Where the records below show a line containing "needs clear. We", start copying; end with the line containing "In Nonviolent Communication when", and copy it too.

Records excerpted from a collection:
———
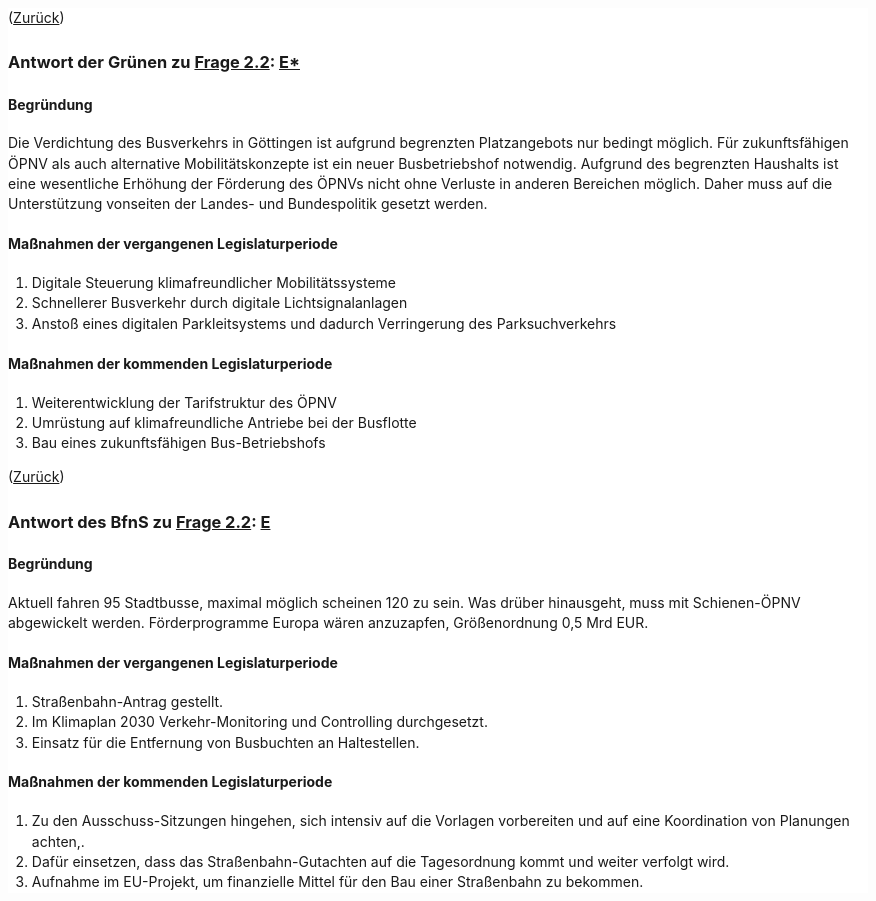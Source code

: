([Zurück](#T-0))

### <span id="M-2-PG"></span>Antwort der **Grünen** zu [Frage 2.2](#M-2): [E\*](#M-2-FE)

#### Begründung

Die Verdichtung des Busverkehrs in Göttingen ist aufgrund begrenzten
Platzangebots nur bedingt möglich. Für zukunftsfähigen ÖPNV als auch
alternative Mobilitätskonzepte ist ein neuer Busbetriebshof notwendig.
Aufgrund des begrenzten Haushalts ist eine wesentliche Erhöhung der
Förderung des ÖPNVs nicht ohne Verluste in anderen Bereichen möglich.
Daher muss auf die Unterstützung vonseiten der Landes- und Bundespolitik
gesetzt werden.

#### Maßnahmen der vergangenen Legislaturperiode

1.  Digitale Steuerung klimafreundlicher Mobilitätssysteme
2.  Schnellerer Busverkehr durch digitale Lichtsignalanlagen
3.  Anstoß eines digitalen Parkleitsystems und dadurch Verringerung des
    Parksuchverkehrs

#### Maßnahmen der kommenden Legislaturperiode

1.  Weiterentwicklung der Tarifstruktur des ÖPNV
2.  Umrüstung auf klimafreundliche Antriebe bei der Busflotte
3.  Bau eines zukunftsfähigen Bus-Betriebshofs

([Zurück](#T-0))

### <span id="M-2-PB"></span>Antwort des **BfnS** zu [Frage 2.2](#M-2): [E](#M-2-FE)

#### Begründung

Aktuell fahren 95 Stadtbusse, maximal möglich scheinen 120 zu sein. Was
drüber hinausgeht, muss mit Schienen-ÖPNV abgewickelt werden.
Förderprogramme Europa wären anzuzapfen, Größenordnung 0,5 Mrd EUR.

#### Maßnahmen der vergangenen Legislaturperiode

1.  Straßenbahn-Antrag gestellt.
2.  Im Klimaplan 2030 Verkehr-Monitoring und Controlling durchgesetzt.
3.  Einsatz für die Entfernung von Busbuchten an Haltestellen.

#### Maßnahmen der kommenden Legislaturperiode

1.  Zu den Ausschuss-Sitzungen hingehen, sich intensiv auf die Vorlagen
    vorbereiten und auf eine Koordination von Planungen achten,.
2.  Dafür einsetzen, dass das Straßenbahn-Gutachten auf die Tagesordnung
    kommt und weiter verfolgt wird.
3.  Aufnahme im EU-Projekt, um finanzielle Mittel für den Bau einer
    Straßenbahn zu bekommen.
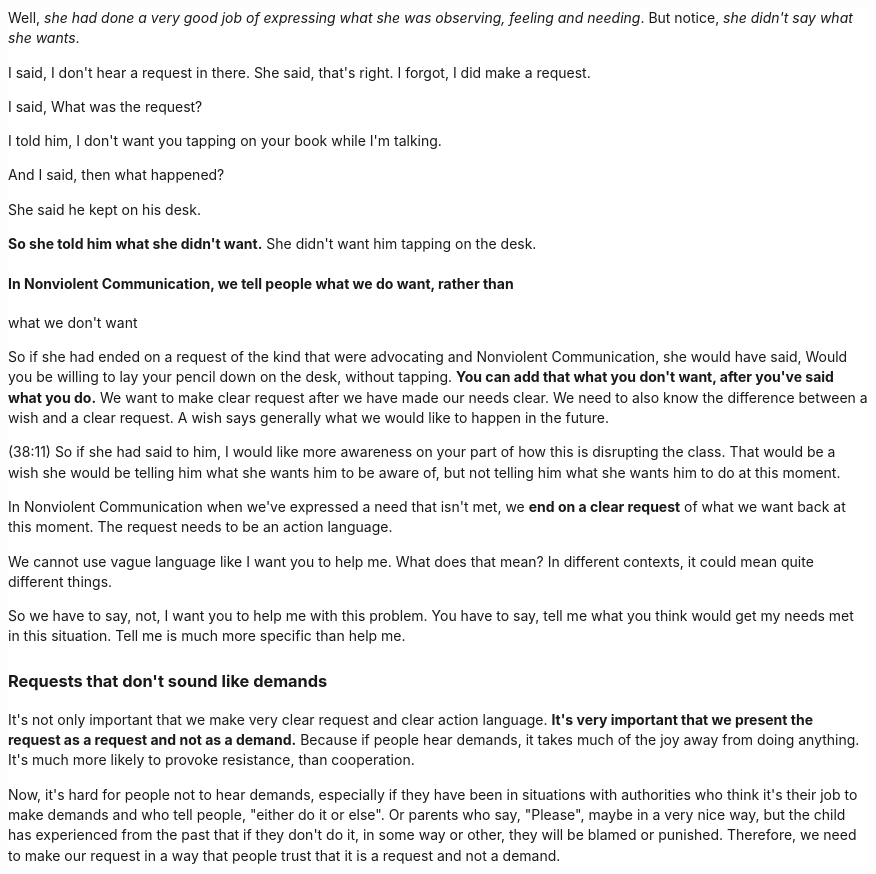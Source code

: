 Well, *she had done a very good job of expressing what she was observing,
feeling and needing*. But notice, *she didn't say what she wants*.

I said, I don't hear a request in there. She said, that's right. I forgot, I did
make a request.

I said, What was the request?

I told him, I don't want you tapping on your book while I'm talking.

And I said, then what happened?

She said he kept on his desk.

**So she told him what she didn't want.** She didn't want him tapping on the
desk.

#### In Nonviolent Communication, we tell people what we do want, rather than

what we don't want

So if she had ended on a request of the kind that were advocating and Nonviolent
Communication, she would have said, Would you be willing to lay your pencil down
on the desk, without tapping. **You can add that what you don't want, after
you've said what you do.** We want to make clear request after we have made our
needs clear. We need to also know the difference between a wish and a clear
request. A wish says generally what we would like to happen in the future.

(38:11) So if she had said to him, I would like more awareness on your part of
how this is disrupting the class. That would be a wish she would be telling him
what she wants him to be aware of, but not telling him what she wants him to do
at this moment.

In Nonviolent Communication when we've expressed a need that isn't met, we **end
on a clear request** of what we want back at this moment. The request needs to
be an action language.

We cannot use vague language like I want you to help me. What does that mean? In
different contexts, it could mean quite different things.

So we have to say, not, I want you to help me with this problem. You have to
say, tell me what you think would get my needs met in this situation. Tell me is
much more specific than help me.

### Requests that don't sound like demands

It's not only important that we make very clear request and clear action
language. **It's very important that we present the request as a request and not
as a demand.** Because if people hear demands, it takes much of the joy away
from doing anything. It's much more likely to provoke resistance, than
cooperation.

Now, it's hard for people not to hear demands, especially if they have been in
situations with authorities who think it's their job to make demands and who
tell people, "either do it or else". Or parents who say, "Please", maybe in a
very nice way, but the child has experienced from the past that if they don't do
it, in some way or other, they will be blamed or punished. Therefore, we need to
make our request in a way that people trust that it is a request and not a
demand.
———
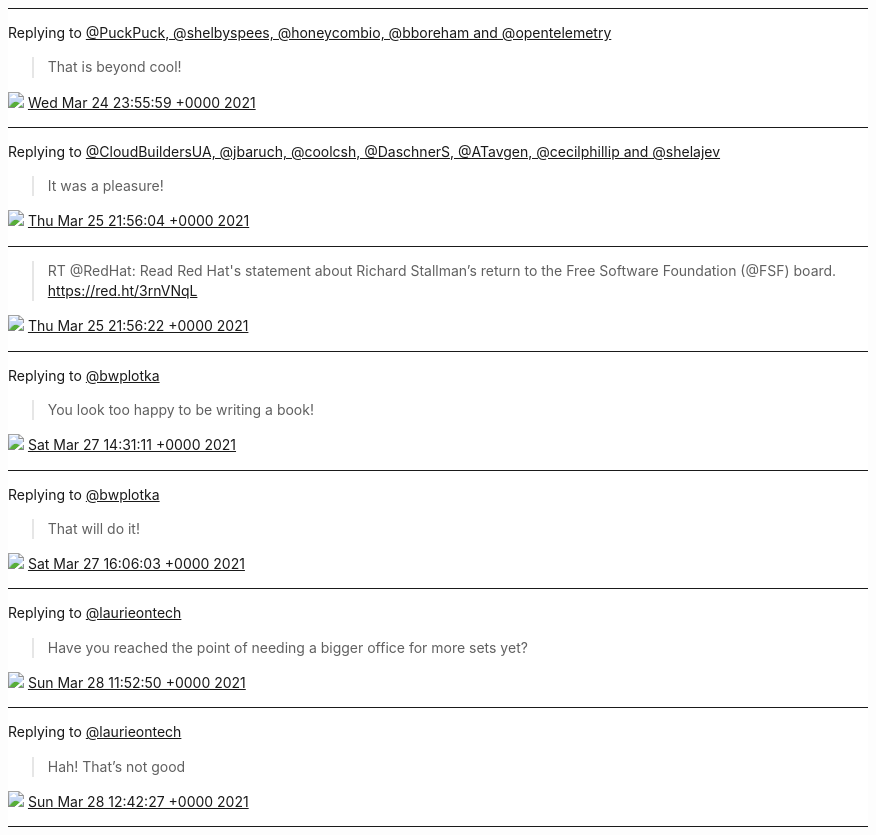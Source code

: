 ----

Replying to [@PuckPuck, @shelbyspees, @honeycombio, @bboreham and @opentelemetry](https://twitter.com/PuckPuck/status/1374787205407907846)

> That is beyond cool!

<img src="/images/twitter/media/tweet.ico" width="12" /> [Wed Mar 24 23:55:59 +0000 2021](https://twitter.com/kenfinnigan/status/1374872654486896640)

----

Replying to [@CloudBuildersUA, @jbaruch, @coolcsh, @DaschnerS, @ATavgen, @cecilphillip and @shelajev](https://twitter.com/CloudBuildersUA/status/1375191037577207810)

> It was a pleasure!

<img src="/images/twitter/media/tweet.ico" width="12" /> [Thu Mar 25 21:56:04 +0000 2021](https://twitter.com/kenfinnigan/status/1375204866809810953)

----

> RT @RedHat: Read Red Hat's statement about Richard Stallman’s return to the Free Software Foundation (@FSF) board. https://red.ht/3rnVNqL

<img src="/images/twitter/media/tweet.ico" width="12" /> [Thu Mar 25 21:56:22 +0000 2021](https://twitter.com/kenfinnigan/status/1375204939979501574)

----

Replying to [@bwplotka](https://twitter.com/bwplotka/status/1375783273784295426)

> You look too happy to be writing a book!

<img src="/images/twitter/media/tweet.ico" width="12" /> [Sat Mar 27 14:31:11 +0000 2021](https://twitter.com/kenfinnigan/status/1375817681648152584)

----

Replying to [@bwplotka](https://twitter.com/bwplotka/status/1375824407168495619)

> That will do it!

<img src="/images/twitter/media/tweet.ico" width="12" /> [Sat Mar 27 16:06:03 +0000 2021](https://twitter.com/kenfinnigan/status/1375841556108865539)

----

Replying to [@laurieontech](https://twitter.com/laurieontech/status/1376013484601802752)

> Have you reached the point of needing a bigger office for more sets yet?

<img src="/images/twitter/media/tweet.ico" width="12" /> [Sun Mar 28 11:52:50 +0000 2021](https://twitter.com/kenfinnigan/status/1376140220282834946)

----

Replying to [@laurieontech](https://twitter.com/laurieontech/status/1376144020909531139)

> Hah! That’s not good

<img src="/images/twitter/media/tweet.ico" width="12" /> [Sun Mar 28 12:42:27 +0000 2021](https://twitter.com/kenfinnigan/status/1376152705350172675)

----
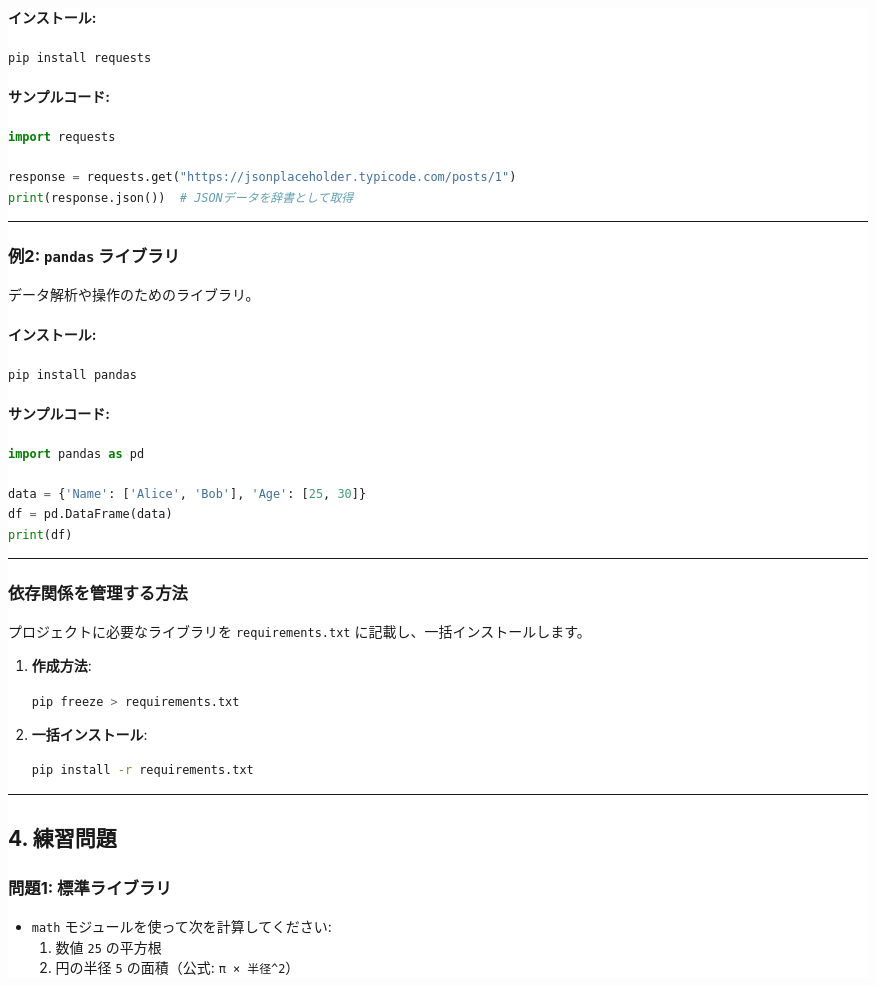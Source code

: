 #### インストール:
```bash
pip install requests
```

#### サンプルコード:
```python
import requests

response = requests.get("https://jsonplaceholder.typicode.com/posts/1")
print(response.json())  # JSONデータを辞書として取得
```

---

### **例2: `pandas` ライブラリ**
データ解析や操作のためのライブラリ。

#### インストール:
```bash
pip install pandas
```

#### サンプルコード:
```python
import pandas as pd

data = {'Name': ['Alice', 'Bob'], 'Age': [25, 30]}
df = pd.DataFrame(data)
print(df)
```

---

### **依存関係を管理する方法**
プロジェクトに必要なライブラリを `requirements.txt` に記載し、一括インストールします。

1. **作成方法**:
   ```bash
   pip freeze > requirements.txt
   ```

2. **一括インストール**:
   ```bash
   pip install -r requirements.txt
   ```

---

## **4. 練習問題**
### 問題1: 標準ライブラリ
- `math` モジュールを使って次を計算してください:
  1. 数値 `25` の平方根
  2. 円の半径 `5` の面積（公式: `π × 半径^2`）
———
Answer for the task:
needs clear. We need to also know the difference between a wish and a clear
request. A wish says generally what we would like to happen in the future.

(38:11) So if she had said to him, I would like more awareness on your part of
how this is disrupting the class. That would be a wish she would be telling him
what she wants him to be aware of, but not telling him what she wants him to do
at this moment.

In Nonviolent Communication when we've expressed a need that isn't met, we **end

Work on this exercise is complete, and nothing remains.